We say in all our text around the site that we want you to help us measure and map the galaxy. It seems that not only are you capable of doing just that, but you do it very well! Well plan to publish full catalogue papers of all of these types of interesting objects, for the whole of the GLIMPSE survey.
Yesterday was a busy one for the Milky Way Project, and for the Zooniverse. A BBC News story drove tens of thousands of visitors to the site in just a few hours. The story featured a beautiful image of RCW 120, a bubble (above) that has been described as ‘nearly perfect’ by Matthew Povich on our science team.
The story also seems to have captured the attention of Chris North at Cardiff University, who is the UK’s Herschel Outreach Officer. One of the Herschel space telescope’s first image releases was of this exact region and Chris put up a post yesterday showing how the Spitzer and Herschel views of this beautiful bubble compare.

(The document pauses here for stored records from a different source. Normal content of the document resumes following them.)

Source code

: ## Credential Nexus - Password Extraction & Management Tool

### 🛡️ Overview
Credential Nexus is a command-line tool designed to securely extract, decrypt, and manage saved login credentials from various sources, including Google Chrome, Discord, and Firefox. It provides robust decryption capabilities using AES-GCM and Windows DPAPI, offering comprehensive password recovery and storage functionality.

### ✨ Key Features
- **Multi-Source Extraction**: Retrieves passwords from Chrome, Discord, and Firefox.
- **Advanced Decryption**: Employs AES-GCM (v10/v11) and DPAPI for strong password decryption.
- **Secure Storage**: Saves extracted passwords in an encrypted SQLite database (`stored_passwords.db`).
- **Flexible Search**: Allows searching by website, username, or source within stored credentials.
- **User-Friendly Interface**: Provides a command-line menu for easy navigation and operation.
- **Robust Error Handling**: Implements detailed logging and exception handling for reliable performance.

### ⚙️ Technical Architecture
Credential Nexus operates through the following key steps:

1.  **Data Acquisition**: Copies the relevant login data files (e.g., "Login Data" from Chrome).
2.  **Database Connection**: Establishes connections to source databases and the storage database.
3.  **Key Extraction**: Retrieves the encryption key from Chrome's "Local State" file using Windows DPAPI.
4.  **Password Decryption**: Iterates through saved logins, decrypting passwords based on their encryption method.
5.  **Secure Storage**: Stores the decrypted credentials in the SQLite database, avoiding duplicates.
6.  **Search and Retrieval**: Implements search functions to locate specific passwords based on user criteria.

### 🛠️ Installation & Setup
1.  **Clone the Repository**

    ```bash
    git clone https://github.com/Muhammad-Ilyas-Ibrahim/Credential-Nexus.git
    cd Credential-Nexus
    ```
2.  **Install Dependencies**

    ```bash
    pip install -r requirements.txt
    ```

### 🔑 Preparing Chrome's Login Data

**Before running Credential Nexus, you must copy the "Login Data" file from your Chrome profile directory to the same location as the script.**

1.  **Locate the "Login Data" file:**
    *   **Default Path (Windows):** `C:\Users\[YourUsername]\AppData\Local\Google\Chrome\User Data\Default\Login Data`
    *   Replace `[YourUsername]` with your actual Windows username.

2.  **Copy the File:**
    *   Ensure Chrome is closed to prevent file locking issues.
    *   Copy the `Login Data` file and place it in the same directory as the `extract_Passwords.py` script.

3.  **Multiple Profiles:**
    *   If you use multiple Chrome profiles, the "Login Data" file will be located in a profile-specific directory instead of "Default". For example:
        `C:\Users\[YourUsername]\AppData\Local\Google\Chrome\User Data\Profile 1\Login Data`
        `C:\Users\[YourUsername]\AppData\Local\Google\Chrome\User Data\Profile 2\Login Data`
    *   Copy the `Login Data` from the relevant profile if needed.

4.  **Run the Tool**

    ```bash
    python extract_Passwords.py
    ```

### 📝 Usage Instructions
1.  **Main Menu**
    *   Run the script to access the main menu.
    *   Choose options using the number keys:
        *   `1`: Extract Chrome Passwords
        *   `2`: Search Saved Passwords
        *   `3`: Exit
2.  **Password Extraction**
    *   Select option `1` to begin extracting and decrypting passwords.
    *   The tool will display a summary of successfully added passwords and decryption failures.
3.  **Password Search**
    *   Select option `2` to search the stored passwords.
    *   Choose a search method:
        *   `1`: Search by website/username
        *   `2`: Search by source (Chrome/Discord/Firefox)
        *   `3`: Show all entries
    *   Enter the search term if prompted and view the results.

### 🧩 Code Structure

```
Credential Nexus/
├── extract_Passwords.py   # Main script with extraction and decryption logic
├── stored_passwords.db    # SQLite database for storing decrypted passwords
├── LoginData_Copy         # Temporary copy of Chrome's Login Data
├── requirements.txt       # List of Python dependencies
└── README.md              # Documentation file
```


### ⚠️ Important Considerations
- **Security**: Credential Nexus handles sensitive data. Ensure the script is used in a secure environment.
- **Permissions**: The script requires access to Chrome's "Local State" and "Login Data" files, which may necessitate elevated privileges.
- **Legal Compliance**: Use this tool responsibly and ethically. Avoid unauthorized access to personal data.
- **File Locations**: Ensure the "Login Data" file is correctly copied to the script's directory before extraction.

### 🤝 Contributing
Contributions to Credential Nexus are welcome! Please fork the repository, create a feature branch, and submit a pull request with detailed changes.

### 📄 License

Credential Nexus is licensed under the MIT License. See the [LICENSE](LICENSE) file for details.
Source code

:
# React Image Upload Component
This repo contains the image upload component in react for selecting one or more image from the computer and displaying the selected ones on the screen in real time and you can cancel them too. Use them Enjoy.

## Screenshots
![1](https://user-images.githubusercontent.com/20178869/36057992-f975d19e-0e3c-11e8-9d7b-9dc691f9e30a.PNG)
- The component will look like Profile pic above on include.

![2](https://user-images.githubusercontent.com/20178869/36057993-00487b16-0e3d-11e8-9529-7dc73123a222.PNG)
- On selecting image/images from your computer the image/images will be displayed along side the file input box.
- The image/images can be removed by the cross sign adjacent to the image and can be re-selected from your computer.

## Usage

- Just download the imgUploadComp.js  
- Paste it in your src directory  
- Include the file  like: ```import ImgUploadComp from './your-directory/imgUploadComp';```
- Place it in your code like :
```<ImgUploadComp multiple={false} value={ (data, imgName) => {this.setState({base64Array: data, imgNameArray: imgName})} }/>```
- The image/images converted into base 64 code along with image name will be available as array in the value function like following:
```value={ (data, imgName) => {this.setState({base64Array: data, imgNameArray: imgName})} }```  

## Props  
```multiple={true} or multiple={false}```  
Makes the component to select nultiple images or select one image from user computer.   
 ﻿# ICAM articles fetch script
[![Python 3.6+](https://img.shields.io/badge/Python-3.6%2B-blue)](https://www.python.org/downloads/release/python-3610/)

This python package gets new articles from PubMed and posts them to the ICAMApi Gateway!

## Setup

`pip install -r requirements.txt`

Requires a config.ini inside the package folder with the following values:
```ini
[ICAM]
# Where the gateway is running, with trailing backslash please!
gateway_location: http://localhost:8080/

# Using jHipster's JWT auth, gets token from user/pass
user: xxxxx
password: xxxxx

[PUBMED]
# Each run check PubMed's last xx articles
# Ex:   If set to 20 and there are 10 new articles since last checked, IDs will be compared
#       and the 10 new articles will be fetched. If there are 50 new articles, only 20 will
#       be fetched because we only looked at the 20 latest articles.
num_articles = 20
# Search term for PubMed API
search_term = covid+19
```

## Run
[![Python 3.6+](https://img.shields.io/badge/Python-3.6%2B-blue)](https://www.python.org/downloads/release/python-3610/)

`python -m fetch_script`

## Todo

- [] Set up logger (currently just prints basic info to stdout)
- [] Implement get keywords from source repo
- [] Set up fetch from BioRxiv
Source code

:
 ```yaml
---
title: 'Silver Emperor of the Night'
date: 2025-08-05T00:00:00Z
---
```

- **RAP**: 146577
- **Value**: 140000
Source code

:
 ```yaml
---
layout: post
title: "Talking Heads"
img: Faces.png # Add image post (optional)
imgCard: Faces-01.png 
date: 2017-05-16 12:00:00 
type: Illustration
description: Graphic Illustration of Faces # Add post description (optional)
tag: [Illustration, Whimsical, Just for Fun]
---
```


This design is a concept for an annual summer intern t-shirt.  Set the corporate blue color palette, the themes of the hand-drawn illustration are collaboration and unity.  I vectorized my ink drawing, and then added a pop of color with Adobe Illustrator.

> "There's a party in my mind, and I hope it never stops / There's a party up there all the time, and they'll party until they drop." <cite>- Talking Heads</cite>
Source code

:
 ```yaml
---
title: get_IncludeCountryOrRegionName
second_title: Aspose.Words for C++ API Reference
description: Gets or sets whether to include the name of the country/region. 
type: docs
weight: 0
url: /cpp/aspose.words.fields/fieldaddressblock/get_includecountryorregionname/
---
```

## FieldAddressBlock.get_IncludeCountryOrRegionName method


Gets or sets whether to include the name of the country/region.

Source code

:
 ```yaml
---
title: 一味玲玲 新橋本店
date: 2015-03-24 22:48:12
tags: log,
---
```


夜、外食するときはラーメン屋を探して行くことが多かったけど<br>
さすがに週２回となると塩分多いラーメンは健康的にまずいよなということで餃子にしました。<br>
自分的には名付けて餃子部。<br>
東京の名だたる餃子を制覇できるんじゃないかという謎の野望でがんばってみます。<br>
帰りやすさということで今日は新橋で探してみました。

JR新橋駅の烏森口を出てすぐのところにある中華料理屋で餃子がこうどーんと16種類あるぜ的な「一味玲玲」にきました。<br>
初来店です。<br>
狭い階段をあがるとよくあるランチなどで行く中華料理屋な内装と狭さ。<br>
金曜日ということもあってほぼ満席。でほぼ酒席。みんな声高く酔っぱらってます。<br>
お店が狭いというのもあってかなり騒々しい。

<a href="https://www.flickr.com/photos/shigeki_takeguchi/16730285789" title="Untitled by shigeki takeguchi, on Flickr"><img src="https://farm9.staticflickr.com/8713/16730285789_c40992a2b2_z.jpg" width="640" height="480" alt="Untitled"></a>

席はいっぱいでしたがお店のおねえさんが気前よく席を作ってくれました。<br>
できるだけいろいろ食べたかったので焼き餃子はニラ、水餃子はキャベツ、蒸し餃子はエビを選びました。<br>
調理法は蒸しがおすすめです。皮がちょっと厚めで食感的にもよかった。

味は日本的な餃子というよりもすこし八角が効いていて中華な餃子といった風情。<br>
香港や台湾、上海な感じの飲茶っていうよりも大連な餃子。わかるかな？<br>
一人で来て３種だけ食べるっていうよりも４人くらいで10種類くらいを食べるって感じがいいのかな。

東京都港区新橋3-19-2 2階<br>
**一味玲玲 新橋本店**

Herschel has a bigger mirror than Spitzer and sees longer wavelengths (and thus colder material). The two observatories’ images complement each other very well. Spitzer shows fine-grained detail and structure in the ring’s edge, Herschel shows the extent of the cold dust that makes up the bulk of the region. Chris explains a bit more in his blog post about this composite image. These two observatories will no doubt be used together many times in the years to come. Spitzer’s main period of observations is over, but Herschel still has coolant and lots of planned observing time left to go.